Annie Leibowitz's interesting photographs surround a short article by Jim Windolf regarding Episode III. I didn't figure to get some amazing insight into the fate of Anakin, but Lucas expounded in a couple of fascinating paragraphs. For starters, he directly addresses the much speculated reason why Anakin goes over to the dark side:
    "When you get down to where we are right now in the story," Lucas says, "you basically get somebody who's going to make a pact with the Devil, and it's going to be a pact with the Devil that says, 'I want the power to save somebody from death. I want to be able to stop them from going to the river Styx, and I need to go to a god for that, but the gods won't do it, so I'm going to go down to Hades and get the Dark Lord to allow me to have this power that will allow me to save the very person I want to hang on to.' You know, it's Faust. So Anakin wants that power, and that is basically a bad thing. If you're going to sell your soul to save somebody you love, that's not a good thing. That's, as we say in the film, unnatural. You have to accept the natural course of life. Of all things. Death is obviously the biggest of them all. Not only death for yourself but death for the things you care about."
This is some amazing detail on how a Jedi is turned, something we have still never seen in the films. Lucas doesn't stop talking until he's addressed another of fandom's 'holy grails' of speculation: the impact losing much of his body had on Vader's power:
    "Anakin, as Skywalker, as a human being, was going to be extremely powerful," [Lucas] says. "But he ended up losing his arms and a leg and became partly a robot. So a lot of his ability to use the Force, a lot of his powers, are curbed at this point, because, as a living form, there's not that much of him left. So his ability to be twice as good as the Emperor disappeared, and now he's maybe 20 percent less than the Emperor."
Even more telling is this last part where he fills in the holes and, incidentally, once Episode III is over will have changed how we view the original trilogy forever.
    "So that isn't what the Emperor had in mind. He wanted this really super guy, but that got derailed by Obi-Wan. So he finds that, with Luke, he can get a more primo version if he can turn Luke to the Dark Side. You'll see, as this goes on, Luke is faced with the same issues and practically the same scenes that Anakin is faced with. Anakin says yes and Luke says no.

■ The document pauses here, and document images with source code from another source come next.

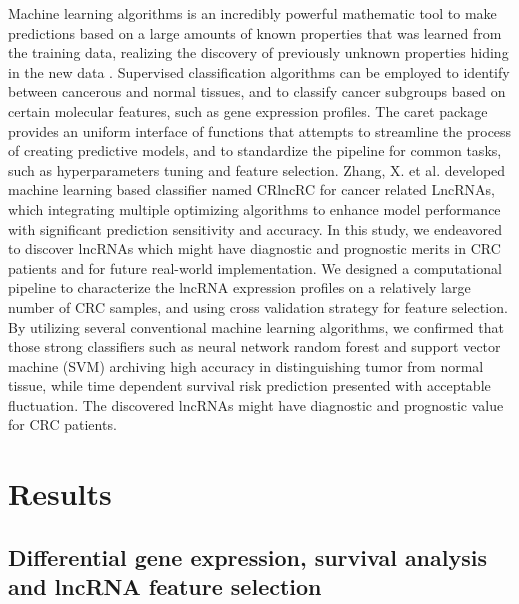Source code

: \documentclass[fleqn,10pt]{wlscirep}
\begin{document}
Machine learning algorithms is an incredibly powerful mathematic tool to make predictions based on a large amounts of known properties that was learned from the training data, realizing the discovery of previously unknown properties hiding in the new data \cite{RN13,RN14}. Supervised classification algorithms can be employed to identify between cancerous and normal tissues, and to classify cancer subgroups based on certain molecular features, such as gene expression profiles\cite{RN15}. The caret package provides an uniform interface of functions that attempts to streamline the process of creating predictive models, and to standardize the pipeline for common tasks, such as hyperparameters tuning and feature selection\cite{RN16}. Zhang, X. et al.\cite{RN17} developed machine learning based classifier named CRlncRC for cancer related LncRNAs, which integrating multiple optimizing algorithms to enhance model performance with significant prediction sensitivity and accuracy. In this study, we endeavored to discover lncRNAs which might have diagnostic and prognostic merits in CRC patients and for future real-world implementation. We designed a computational pipeline to characterize the lncRNA expression profiles on a relatively large number of CRC samples, and using cross validation strategy for feature selection. By utilizing several conventional machine learning algorithms, we confirmed that those strong classifiers such as neural network random forest and support vector machine (SVM) archiving high accuracy in distinguishing tumor from normal tissue, while time dependent survival risk prediction presented with acceptable fluctuation. The discovered lncRNAs might have diagnostic and prognostic value for CRC patients.

\section*{Results}

\subsection*{Differential gene expression, survival analysis and lncRNA feature selection }
\end{document}
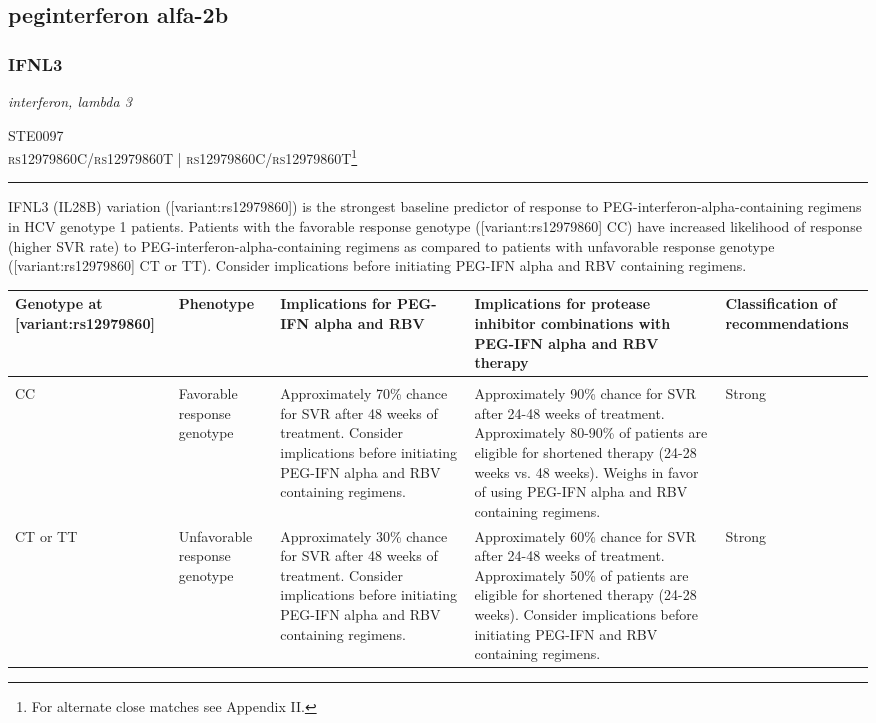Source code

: \documentclass{report}
\begin{document}
\subsection{ peginterferon alfa-2b }

\subsubsection{ IFNL3 }
     \textit{ interferon, lambda 3 } \begin{flushright} \textsc{ STE0097 \\ rs12979860C/rs12979860T  | rs12979860C/rs12979860T\footnote{For alternate close matches see Appendix II.} }\end{flushright}
      \hrule \vspace{6pt}
      IFNL3 (IL28B) variation ([variant:rs12979860]) is the strongest baseline predictor of response to PEG-interferon-alpha-containing regimens in HCV genotype 1 patients.  Patients with the favorable response genotype ([variant:rs12979860] CC) have increased likelihood of response (higher SVR rate) to PEG-interferon-alpha-containing regimens as compared to patients with unfavorable response genotype ([variant:rs12979860] CT or TT). Consider implications before initiating PEG-IFN alpha and RBV containing regimens. \newline
      \scriptsize
      
      \begin{tabularx}{\textwidth}{ XXXXX }
      \textbf{ Genotype at [variant:rs12979860] }&\textbf{ Phenotype }&\textbf{ Implications for PEG-IFN alpha and RBV  }&\textbf{ Implications for protease inhibitor combinations with PEG-IFN alpha and RBV therapy }&\textbf{ Classification of recommendations  } \\ \hline \\  CC & Favorable response genotype & Approximately 70\% chance for SVR  after 48 weeks of treatment. Consider implications before initiating PEG-IFN alpha and RBV containing regimens. & Approximately 90\% chance for SVR after 24-48 weeks of treatment. Approximately 80-90\% of patients are eligible for shortened therapy (24-28 weeks vs. 48 weeks). Weighs in favor of using PEG-IFN alpha and RBV containing regimens.& Strong  \\  CT or TT & Unfavorable response genotype & Approximately 30\% chance for SVR  after 48 weeks of treatment. Consider implications before initiating PEG-IFN alpha and RBV containing regimens. & Approximately 60\% chance for SVR after 24-48 weeks of treatment. Approximately 50\% of patients are eligible for shortened therapy (24-28 weeks). Consider implications before initiating PEG-IFN and RBV containing regimens.& Strong  \\ 
      \end{tabularx}
      
\end{document}
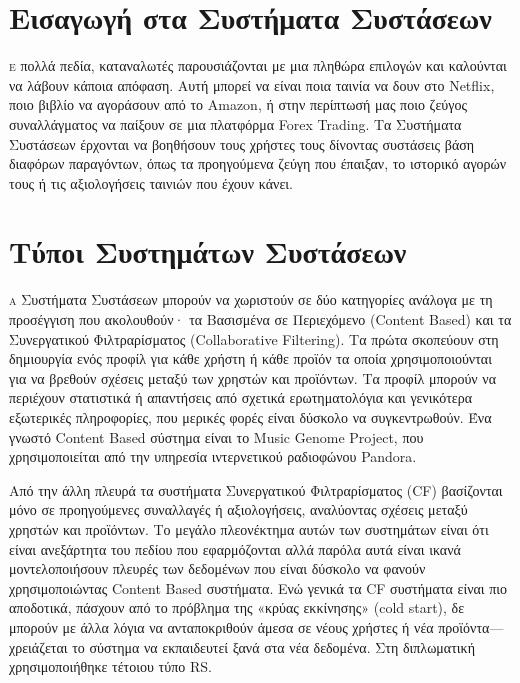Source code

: 


\section{Εισαγωγή στα Συστήματα Συστάσεων}

\lettrine[findent=2pt]{}{ε} πολλά πεδία, καταναλωτές παρουσιάζονται με μια πληθώρα επιλογών και καλούνται να λάβουν κάποια απόφαση. Αυτή μπορεί να είναι ποια ταινία να δουν στο Netflix, ποιο βιβλίο να αγοράσουν από το Amazon, ή στην περίπτωσή μας ποιο ζεύγος συναλλάγματος να παίξουν σε μια πλατφόρμα Forex Trading. Τα Συστήματα Συστάσεων έρχονται να βοηθήσουν τους χρήστες τους δίνοντας συστάσεις βάση διαφόρων παραγόντων, όπως τα προηγούμενα ζεύγη που έπαιξαν, το ιστορικό αγορών τους ή τις αξιολογήσεις ταινιών που έχουν κάνει. 

\section{Τύποι Συστημάτων Συστάσεων}

\lettrine[findent=2pt]{}{α} Συστήματα Συστάσεων μπορούν να χωριστούν σε δύο κατηγορίες ανάλογα με τη προσέγγιση που ακολουθούν· τα Βασισμένα σε Περιεχόμενο (Content Based) και τα Συνεργατικού Φιλτραρίσματος (Collaborative Filtering). Τα πρώτα σκοπεύουν στη δημιουργία ενός προφίλ για κάθε χρήστη ή κάθε προϊόν τα οποία χρησιμοποιούνται για να βρεθούν σχέσεις μεταξύ των χρηστών και προϊόντων. Τα προφίλ μπορούν να περιέχουν στατιστικά ή απαντήσεις από σχετικά ερωτηματολόγια και γενικότερα εξωτερικές πληροφορίες, που μερικές φορές είναι δύσκολο να συγκεντρωθούν. Ένα γνωστό Content Based σύστημα είναι το Music Genome Project, που χρησιμοποιείται από την υπηρεσία ιντερνετικού ραδιοφώνου Pandora.

Από την άλλη πλευρά τα συστήματα Συνεργατικού Φιλτραρίσματος (CF) βασίζονται μόνο σε προηγούμενες συναλλαγές ή αξιολογήσεις, αναλύοντας σχέσεις μεταξύ χρηστών και προϊόντων. Το μεγάλο πλεονέκτημα αυτών των συστημάτων είναι ότι είναι ανεξάρτητα του πεδίου που εφαρμόζονται αλλά παρόλα αυτά είναι ικανά μοντελοποιήσουν πλευρές των δεδομένων που είναι δύσκολο να φανούν χρησιμοποιώντας Content Based συστήματα. Ενώ γενικά τα CF συστήματα είναι πιο αποδοτικά, πάσχουν από το πρόβλημα της «κρύας εκκίνησης» (cold start), δε μπορούν με άλλα λόγια να ανταποκριθούν άμεσα σε νέους χρήστες ή νέα προϊόντα—χρειάζεται το σύστημα να εκπαιδευτεί ξανά στα νέα δεδομένα. Στη διπλωματική χρησιμοποιήθηκε τέτοιου τύπο RS.


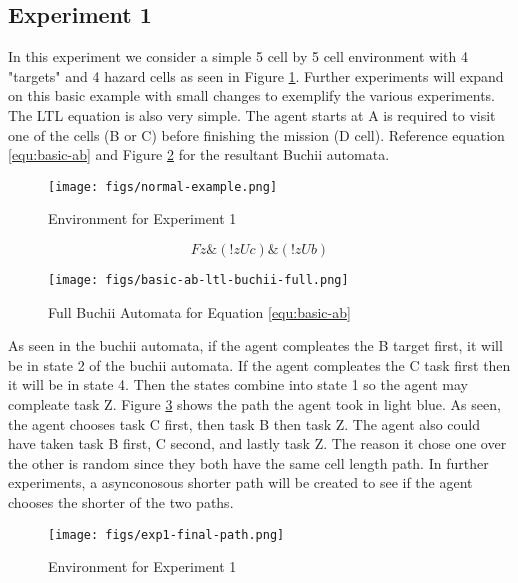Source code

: \documentclass[letter paper, 10 pt, conference]{ieeeconf}
\begin{document}
\subsection{Experiment 1}
In this experiment we consider a simple 5 cell by 5 cell environment with 4 "targets" and 4 hazard cells as seen in Figure \ref{fig:env1}. Further experiments will expand on this basic example with small changes to exemplify the various experiments. The LTL equation is also very simple. The agent starts at A is required to visit one of the cells (B or C) before finishing the mission (D cell). Reference equation \ref{equ:basic-ab} and Figure \ref{fig:buchii-basic-ab} for the resultant Buchii automata.

\begin{figure}[htb]
  \centering
  \texttt{[image: figs/normal-example.png]}
  \caption{Environment for Experiment 1}
  \label{fig:env1}
\end{figure}

\begin{equation}
  Fz \& (!z U c) \& (!z U b)
  \label{equ:basic-ab}
\end{equation}

\begin{figure}[htb]
  \centering
  \texttt{[image: figs/basic-ab-ltl-buchii-full.png]}
  \caption{Full Buchii Automata for Equation \ref{equ:basic-ab}}
  \label{fig:buchii-basic-ab}
\end{figure}

As seen in the buchii automata, if the agent compleates the B target first, it will be in state 2 of the buchii automata. If the agent compleates the C task first then it will be in state 4. Then the states combine into state 1 so the agent may compleate task Z. Figure \ref{fig:exp1-final-path} shows the path the agent took in light blue. As seen, the agent chooses task C first, then task B then task Z. The agent also could have taken task B first, C second, and lastly task Z. The reason it chose one over the other is random since they both have the same cell length path. In further experiments, a asynconosous shorter path will be created to see if the agent chooses the shorter of the two paths.

\begin{figure}[htb]
  \centering
  \texttt{[image: figs/exp1-final-path.png]}
  \caption{Environment for Experiment 1}
  \label{fig:exp1-final-path}
\end{figure}
\end{document}
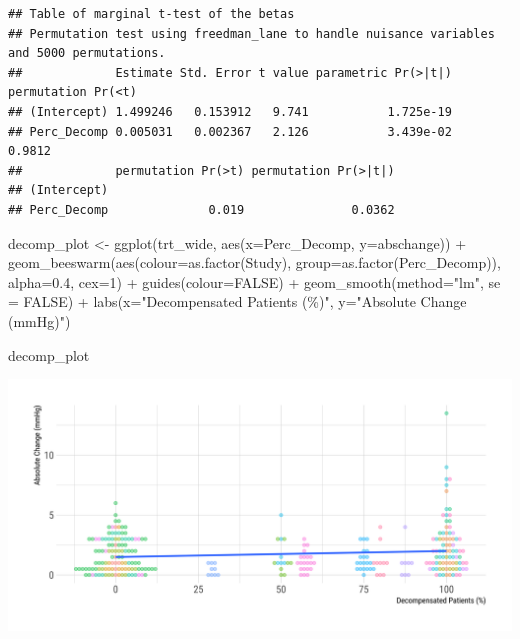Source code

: \documentclass[
]{article}
\newenvironment{Shaded}{\begin{snugshade}}{\end{snugshade}}
\newcommand{\AttributeTok}[1]{\textcolor[rgb]{0.77,0.63,0.00}{#1}}
\newcommand{\ConstantTok}[1]{\textcolor[rgb]{0.00,0.00,0.00}{#1}}
\newcommand{\DecValTok}[1]{\textcolor[rgb]{0.00,0.00,0.81}{#1}}
\newcommand{\FloatTok}[1]{\textcolor[rgb]{0.00,0.00,0.81}{#1}}
\newcommand{\FunctionTok}[1]{\textcolor[rgb]{0.00,0.00,0.00}{#1}}
\newcommand{\NormalTok}[1]{#1}
\newcommand{\OtherTok}[1]{\textcolor[rgb]{0.56,0.35,0.01}{#1}}
\newcommand{\SpecialCharTok}[1]{\textcolor[rgb]{0.00,0.00,0.00}{#1}}
\newcommand{\StringTok}[1]{\textcolor[rgb]{0.31,0.60,0.02}{#1}}
\begin{document}
\begin{verbatim}
## Table of marginal t-test of the betas
## Permutation test using freedman_lane to handle nuisance variables and 5000 permutations.
##             Estimate Std. Error t value parametric Pr(>|t|) permutation Pr(<t)
## (Intercept) 1.499246   0.153912   9.741           1.725e-19                   
## Perc_Decomp 0.005031   0.002367   2.126           3.439e-02             0.9812
##             permutation Pr(>t) permutation Pr(>|t|)
## (Intercept)                                        
## Perc_Decomp              0.019               0.0362
\end{verbatim}

\begin{Shaded}
\begin{Highlighting}[]
\NormalTok{decomp\_plot }\OtherTok{\textless{}{-}} \FunctionTok{ggplot}\NormalTok{(trt\_wide, }\FunctionTok{aes}\NormalTok{(}\AttributeTok{x=}\NormalTok{Perc\_Decomp, }\AttributeTok{y=}\NormalTok{abschange)) }\SpecialCharTok{+}
  \FunctionTok{geom\_beeswarm}\NormalTok{(}\FunctionTok{aes}\NormalTok{(}\AttributeTok{colour=}\FunctionTok{as.factor}\NormalTok{(Study), }
                    \AttributeTok{group=}\FunctionTok{as.factor}\NormalTok{(Perc\_Decomp)),}
                \AttributeTok{alpha=}\FloatTok{0.4}\NormalTok{, }\AttributeTok{cex=}\DecValTok{1}\NormalTok{) }\SpecialCharTok{+}
  \FunctionTok{guides}\NormalTok{(}\AttributeTok{colour=}\ConstantTok{FALSE}\NormalTok{) }\SpecialCharTok{+} 
  \FunctionTok{geom\_smooth}\NormalTok{(}\AttributeTok{method=}\StringTok{"lm"}\NormalTok{, }\AttributeTok{se =} \ConstantTok{FALSE}\NormalTok{) }\SpecialCharTok{+}
  \FunctionTok{labs}\NormalTok{(}\AttributeTok{x=}\StringTok{"Decompensated Patients (\%)"}\NormalTok{,}
       \AttributeTok{y=}\StringTok{"Absolute Change (mmHg)"}\NormalTok{)}

\NormalTok{decomp\_plot}
\end{Highlighting}
\end{Shaded}

\includegraphics{figures/unnamed-chunk-34-1.png}
\end{document}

    "You learn that Darth Vader isn't this monster," Lucas says. "He's a pathetic individual who made a pact with the Devil and lost. And he's trapped. He's a sad, pathetic character, not an evil big monster. I mean, he's a monster in that he's turned to the Dark Side and he's serving a bad master and he's into power and he's lost lot of his humanity. In that way, he's a monster, but beneath that, as Luke says in Return of the Jedi, early on, 'I know there's still good in you. There's good in you, I can sense it.' Only through the love of his children and the compassion of his children, who believe in him, even though he's a monster, does he redeem himself."

That's quite the turn from my first memory of Darth Vader, as a child watching him enter the Tantive IV on the big screen, scaring the bejeezus out of me. But that was a time when I view things as simple black and white, but now I'm much more interested in this expanded, detailed vision of the series as a complex, timeless masterpiece. Now go out and do my bidding.